_Instructions to follow_: Give again, word for word, each line below starting at the one that contains "Bibliothek zu holen;" and ending at the one that contains "[^3207]: [*Dr. Campbell*: vergleiche".

_Data_:

:::::

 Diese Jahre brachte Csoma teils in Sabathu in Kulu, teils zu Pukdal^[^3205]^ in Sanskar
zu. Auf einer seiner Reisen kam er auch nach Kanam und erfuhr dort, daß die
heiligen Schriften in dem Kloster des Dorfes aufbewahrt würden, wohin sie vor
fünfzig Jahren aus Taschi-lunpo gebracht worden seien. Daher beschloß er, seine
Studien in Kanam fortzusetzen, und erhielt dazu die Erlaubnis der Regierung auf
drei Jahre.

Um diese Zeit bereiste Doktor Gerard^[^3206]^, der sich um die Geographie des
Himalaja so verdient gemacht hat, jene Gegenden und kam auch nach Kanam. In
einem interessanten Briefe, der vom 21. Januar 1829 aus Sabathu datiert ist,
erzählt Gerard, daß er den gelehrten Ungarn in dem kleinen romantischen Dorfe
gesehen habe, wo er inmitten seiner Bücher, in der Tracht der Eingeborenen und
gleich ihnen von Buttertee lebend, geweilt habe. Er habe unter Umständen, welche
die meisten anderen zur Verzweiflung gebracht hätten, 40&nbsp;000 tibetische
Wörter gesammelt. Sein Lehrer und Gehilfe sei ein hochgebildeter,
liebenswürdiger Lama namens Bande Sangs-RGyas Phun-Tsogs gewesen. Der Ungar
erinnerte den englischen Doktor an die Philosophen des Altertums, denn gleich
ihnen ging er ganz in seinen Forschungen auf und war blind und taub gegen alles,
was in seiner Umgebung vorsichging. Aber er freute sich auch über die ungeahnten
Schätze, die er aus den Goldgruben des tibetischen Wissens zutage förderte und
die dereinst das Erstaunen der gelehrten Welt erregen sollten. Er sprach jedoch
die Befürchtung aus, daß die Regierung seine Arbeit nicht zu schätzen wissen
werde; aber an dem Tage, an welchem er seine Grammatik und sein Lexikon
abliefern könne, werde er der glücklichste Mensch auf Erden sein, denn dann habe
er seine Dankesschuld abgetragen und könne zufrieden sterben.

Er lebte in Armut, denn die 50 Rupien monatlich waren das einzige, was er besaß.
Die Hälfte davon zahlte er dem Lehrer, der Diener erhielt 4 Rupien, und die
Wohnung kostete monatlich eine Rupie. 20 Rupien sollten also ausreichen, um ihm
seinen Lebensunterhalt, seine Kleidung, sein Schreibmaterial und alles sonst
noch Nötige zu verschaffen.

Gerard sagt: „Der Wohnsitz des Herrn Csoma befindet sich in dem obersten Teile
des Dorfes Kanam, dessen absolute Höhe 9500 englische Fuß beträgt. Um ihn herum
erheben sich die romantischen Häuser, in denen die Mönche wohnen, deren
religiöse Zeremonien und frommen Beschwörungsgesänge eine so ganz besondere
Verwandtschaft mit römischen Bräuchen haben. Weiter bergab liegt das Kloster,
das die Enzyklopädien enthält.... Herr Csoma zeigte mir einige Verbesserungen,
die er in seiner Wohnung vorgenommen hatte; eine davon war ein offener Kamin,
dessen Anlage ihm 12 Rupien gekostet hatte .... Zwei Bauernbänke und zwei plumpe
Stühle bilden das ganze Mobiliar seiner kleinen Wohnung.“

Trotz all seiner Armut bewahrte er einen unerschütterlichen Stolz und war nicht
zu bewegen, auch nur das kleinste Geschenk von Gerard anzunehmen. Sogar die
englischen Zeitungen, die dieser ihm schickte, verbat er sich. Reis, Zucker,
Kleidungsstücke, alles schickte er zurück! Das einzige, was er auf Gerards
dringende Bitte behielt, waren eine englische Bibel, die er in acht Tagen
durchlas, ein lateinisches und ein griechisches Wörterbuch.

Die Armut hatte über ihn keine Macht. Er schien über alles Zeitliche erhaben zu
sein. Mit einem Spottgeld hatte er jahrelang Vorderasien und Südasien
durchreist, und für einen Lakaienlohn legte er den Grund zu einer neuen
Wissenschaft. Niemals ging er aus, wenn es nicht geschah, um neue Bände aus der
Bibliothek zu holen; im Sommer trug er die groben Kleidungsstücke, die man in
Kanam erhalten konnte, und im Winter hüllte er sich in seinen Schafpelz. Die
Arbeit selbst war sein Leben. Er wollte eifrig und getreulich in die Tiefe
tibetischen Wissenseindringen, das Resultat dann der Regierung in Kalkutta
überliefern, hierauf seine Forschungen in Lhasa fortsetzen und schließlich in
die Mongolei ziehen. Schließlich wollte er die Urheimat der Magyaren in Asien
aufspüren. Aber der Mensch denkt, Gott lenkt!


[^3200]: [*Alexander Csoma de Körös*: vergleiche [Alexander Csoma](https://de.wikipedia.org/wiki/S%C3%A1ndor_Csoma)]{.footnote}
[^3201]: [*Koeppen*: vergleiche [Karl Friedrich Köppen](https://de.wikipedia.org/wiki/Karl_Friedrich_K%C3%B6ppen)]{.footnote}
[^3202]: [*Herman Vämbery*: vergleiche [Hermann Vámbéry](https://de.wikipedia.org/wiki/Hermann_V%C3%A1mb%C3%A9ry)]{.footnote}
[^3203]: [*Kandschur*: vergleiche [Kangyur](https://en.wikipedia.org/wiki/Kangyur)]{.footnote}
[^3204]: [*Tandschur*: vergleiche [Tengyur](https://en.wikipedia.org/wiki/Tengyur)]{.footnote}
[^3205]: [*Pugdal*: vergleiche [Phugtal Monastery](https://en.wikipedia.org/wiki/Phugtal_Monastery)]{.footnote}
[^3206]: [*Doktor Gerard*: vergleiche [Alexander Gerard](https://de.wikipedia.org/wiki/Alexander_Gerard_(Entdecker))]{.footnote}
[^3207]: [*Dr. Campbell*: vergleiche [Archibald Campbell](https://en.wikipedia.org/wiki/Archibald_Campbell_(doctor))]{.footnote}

:::::

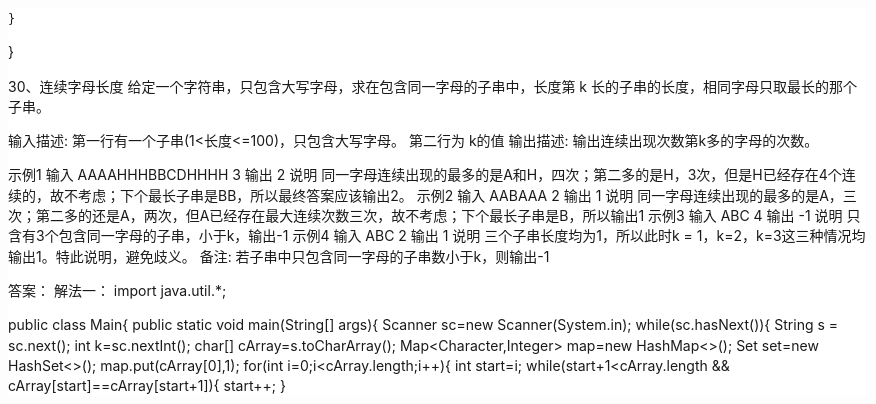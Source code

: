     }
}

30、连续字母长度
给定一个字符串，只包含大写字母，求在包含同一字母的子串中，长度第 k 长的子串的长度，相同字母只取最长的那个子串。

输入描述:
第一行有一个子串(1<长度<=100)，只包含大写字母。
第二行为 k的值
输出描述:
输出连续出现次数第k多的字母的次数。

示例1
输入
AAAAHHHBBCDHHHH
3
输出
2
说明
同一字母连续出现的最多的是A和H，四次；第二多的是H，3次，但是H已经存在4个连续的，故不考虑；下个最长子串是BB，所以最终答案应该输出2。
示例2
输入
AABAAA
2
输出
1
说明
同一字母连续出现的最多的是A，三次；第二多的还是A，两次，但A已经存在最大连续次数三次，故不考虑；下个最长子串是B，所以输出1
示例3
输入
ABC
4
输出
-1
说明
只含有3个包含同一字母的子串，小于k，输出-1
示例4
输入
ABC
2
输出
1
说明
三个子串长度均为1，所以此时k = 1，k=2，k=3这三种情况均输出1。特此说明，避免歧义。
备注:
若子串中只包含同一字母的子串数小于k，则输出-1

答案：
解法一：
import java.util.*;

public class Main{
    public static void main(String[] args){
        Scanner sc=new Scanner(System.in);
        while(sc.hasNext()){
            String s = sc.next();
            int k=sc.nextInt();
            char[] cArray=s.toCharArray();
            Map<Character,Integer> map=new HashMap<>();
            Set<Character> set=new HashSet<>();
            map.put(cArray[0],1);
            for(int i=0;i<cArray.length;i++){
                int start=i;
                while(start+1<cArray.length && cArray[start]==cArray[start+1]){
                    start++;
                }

:::::

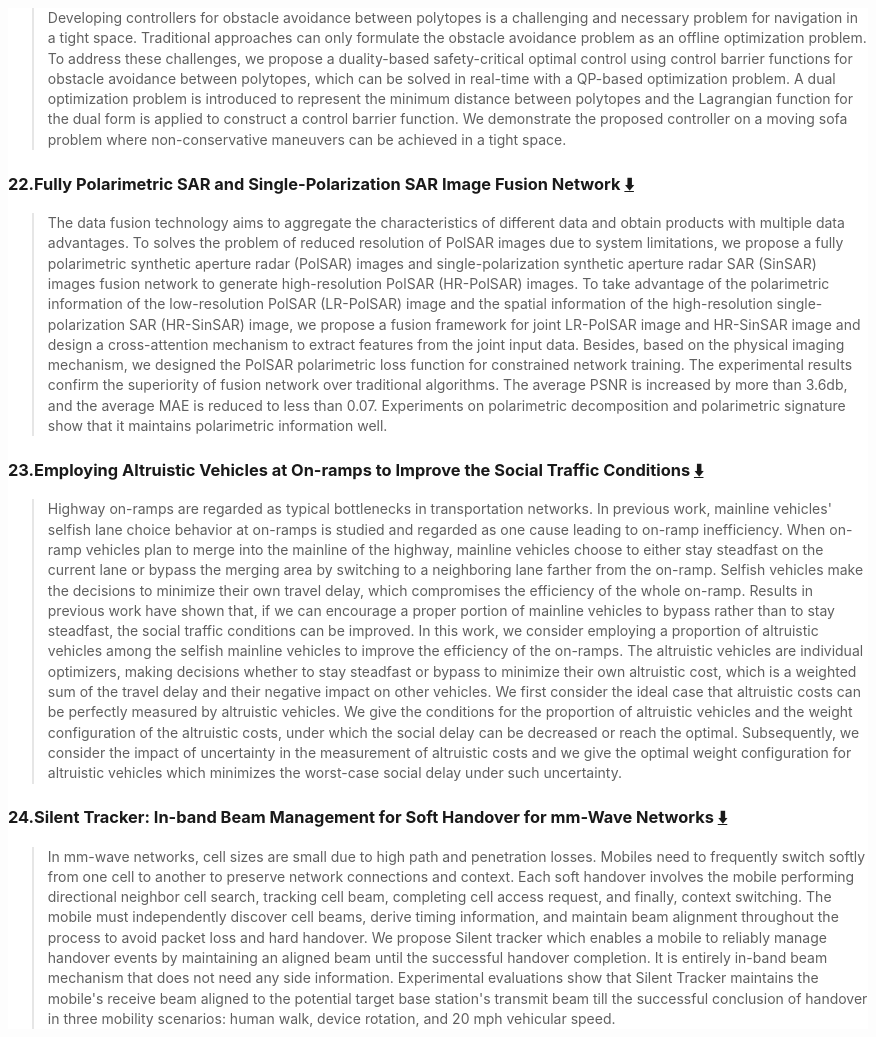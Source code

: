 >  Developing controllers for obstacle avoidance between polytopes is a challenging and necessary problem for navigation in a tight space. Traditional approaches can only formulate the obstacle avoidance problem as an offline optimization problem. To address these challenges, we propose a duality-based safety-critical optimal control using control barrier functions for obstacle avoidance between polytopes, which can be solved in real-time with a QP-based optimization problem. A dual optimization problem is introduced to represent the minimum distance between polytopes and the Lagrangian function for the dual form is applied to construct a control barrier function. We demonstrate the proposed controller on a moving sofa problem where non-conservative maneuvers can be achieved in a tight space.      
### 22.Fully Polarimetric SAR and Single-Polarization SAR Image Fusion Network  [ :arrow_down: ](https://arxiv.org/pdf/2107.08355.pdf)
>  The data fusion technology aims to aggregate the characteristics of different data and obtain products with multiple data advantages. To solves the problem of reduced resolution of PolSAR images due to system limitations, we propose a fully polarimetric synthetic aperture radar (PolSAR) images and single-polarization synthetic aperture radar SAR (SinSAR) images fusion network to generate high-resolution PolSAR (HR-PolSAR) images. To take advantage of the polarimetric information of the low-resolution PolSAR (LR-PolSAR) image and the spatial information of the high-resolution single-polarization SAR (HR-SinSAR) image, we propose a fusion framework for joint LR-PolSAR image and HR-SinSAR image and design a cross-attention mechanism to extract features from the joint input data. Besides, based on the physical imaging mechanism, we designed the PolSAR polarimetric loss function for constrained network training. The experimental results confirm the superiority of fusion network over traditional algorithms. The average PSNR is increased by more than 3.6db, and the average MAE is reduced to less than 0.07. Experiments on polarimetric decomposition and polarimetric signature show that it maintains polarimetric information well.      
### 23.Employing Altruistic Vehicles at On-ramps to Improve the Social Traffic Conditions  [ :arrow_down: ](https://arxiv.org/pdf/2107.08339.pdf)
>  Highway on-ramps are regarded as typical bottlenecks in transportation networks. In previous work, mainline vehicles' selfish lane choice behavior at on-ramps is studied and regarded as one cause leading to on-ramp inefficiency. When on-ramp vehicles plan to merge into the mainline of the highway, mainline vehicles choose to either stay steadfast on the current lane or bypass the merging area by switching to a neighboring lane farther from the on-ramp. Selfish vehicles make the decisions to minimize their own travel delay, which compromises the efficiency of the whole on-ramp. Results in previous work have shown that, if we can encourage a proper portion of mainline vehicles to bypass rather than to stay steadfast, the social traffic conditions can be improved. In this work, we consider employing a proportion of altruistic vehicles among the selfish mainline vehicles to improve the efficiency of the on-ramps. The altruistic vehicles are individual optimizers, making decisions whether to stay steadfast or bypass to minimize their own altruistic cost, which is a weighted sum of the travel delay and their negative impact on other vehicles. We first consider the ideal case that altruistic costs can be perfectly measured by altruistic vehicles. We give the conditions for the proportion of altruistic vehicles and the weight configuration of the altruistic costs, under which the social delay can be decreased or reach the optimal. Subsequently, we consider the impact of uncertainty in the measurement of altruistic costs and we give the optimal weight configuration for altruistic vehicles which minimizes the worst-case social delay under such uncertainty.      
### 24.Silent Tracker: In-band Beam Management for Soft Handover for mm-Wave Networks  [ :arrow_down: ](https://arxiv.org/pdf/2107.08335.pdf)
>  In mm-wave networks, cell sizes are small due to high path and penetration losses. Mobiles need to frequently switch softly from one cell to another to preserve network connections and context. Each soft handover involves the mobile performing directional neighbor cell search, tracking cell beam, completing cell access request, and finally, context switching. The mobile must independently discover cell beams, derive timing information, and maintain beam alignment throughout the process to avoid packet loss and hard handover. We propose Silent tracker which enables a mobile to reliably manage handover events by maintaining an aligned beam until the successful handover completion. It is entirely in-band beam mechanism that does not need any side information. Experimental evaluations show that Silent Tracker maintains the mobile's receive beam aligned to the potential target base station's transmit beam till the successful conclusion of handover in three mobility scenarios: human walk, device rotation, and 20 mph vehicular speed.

:::::

_Answer box_:
Bibliothek zu holen; im Sommer trug er die groben Kleidungsstücke, die man in
Kanam erhalten konnte, und im Winter hüllte er sich in seinen Schafpelz. Die
Arbeit selbst war sein Leben. Er wollte eifrig und getreulich in die Tiefe
tibetischen Wissenseindringen, das Resultat dann der Regierung in Kalkutta
überliefern, hierauf seine Forschungen in Lhasa fortsetzen und schließlich in
die Mongolei ziehen. Schließlich wollte er die Urheimat der Magyaren in Asien
aufspüren. Aber der Mensch denkt, Gott lenkt!


[^3200]: [*Alexander Csoma de Körös*: vergleiche [Alexander Csoma](https://de.wikipedia.org/wiki/S%C3%A1ndor_Csoma)]{.footnote}
[^3201]: [*Koeppen*: vergleiche [Karl Friedrich Köppen](https://de.wikipedia.org/wiki/Karl_Friedrich_K%C3%B6ppen)]{.footnote}
[^3202]: [*Herman Vämbery*: vergleiche [Hermann Vámbéry](https://de.wikipedia.org/wiki/Hermann_V%C3%A1mb%C3%A9ry)]{.footnote}
[^3203]: [*Kandschur*: vergleiche [Kangyur](https://en.wikipedia.org/wiki/Kangyur)]{.footnote}
[^3204]: [*Tandschur*: vergleiche [Tengyur](https://en.wikipedia.org/wiki/Tengyur)]{.footnote}
[^3205]: [*Pugdal*: vergleiche [Phugtal Monastery](https://en.wikipedia.org/wiki/Phugtal_Monastery)]{.footnote}
[^3206]: [*Doktor Gerard*: vergleiche [Alexander Gerard](https://de.wikipedia.org/wiki/Alexander_Gerard_(Entdecker))]{.footnote}
[^3207]: [*Dr. Campbell*: vergleiche [Archibald Campbell](https://en.wikipedia.org/wiki/Archibald_Campbell_(doctor))]{.footnote}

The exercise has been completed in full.